[DATA LISTING]

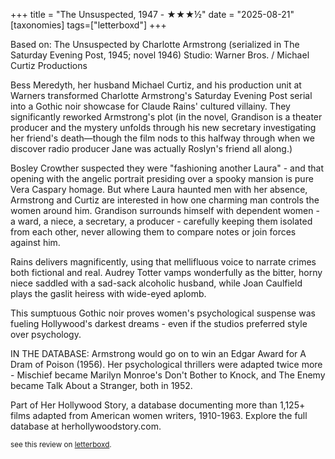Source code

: +++
title = "The Unsuspected, 1947 - ★★★½"
date = "2025-08-21"
[taxonomies]
tags=["letterboxd"]
+++

Based on: The Unsuspected by Charlotte Armstrong (serialized in The Saturday Evening Post, 1945; novel 1946)
Studio: Warner Bros. / Michael Curtiz Productions

Bess Meredyth, her husband Michael Curtiz, and his production unit at Warners transformed Charlotte Armstrong's Saturday Evening Post serial into a Gothic noir showcase for Claude Rains' cultured villainy. They significantly reworked Armstrong's plot (in the novel, Grandison is a theater producer and the mystery unfolds through his new secretary investigating her friend's death—though the film nods to this halfway through when we discover radio producer Jane was actually Roslyn's friend all along.)

Bosley Crowther suspected they were "fashioning another Laura" - and that opening with the angelic portrait presiding over a spooky mansion is pure Vera Caspary homage. But where Laura haunted men with her absence, Armstrong and Curtiz are interested in how one charming man controls the women around him. Grandison surrounds himself with dependent women - a ward, a niece, a secretary, a producer - carefully keeping them isolated from each other, never allowing them to compare notes or join forces against him.

Rains delivers magnificently, using that mellifluous voice to narrate crimes both fictional and real. Audrey Totter vamps wonderfully as the bitter, horny niece saddled with a sad-sack alcoholic husband, while Joan Caulfield plays the gaslit heiress with wide-eyed aplomb.

This sumptuous Gothic noir proves women's psychological suspense was fueling Hollywood's darkest dreams - even if the studios preferred style over psychology.

IN THE DATABASE: Armstrong would go on to win an Edgar Award for A Dram of Poison (1956). Her psychological thrillers were adapted twice more - Mischief became Marilyn Monroe's Don't Bother to Knock, and The Enemy became Talk About a Stranger, both in 1952.

Part of Her Hollywood Story, a database documenting more than 1,125+ films adapted from American women writers, 1910-1963. Explore the full database at herhollywoodstory.com.

<small>see this review on <a href="https://letterboxd.com/nonmodernist/film/the-unsuspected/">letterboxd</a>.</small>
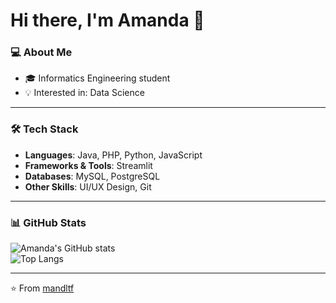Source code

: # Hi there, I'm Amanda 👋

### 💻 About Me
- 🎓 Informatics Engineering student
- 💡 Interested in: Data Science

---

### 🛠️ Tech Stack
- **Languages**: Java, PHP, Python, JavaScript  
- **Frameworks & Tools**: Streamlit
- **Databases**: MySQL, PostgreSQL  
- **Other Skills**: UI/UX Design, Git 

---

### 📊 GitHub Stats
![Amanda's GitHub stats](https://github-readme-stats.vercel.app/api?username=mandltf&show_icons=true&theme=radical)  
![Top Langs](https://github-readme-stats.vercel.app/api/top-langs/?username=mandltf&layout=compact&theme=radical)

---

⭐️ From [mandltf](https://github.com/mandltf)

[/DATA LISTING]

TASK OBJECTIVE: Verbatim output of the entries is required, with each image left out.

RESPONSE TO THIS TASK:
Source code

: +++
title = "The Unsuspected, 1947 - ★★★½"
date = "2025-08-21"
[taxonomies]
tags=["letterboxd"]
+++

Based on: The Unsuspected by Charlotte Armstrong (serialized in The Saturday Evening Post, 1945; novel 1946)
Studio: Warner Bros. / Michael Curtiz Productions

Bess Meredyth, her husband Michael Curtiz, and his production unit at Warners transformed Charlotte Armstrong's Saturday Evening Post serial into a Gothic noir showcase for Claude Rains' cultured villainy. They significantly reworked Armstrong's plot (in the novel, Grandison is a theater producer and the mystery unfolds through his new secretary investigating her friend's death—though the film nods to this halfway through when we discover radio producer Jane was actually Roslyn's friend all along.)

Bosley Crowther suspected they were "fashioning another Laura" - and that opening with the angelic portrait presiding over a spooky mansion is pure Vera Caspary homage. But where Laura haunted men with her absence, Armstrong and Curtiz are interested in how one charming man controls the women around him. Grandison surrounds himself with dependent women - a ward, a niece, a secretary, a producer - carefully keeping them isolated from each other, never allowing them to compare notes or join forces against him.

Rains delivers magnificently, using that mellifluous voice to narrate crimes both fictional and real. Audrey Totter vamps wonderfully as the bitter, horny niece saddled with a sad-sack alcoholic husband, while Joan Caulfield plays the gaslit heiress with wide-eyed aplomb.

This sumptuous Gothic noir proves women's psychological suspense was fueling Hollywood's darkest dreams - even if the studios preferred style over psychology.

IN THE DATABASE: Armstrong would go on to win an Edgar Award for A Dram of Poison (1956). Her psychological thrillers were adapted twice more - Mischief became Marilyn Monroe's Don't Bother to Knock, and The Enemy became Talk About a Stranger, both in 1952.

Part of Her Hollywood Story, a database documenting more than 1,125+ films adapted from American women writers, 1910-1963. Explore the full database at herhollywoodstory.com.

<small>see this review on <a href="https://letterboxd.com/nonmodernist/film/the-unsuspected/">letterboxd</a>.</small>
Source code

: # Hi there, I'm Amanda 👋

### 💻 About Me
- 🎓 Informatics Engineering student
- 💡 Interested in: Data Science

---

### 🛠️ Tech Stack
- **Languages**: Java, PHP, Python, JavaScript  
- **Frameworks & Tools**: Streamlit
- **Databases**: MySQL, PostgreSQL  
- **Other Skills**: UI/UX Design, Git 

---

### 📊 GitHub Stats
![Amanda's GitHub stats](https://github-readme-stats.vercel.app/api?username=mandltf&show_icons=true&theme=radical)  
![Top Langs](https://github-readme-stats.vercel.app/api/top-langs/?username=mandltf&layout=compact&theme=radical)

---

⭐️ From [mandltf](https://github.com/mandltf)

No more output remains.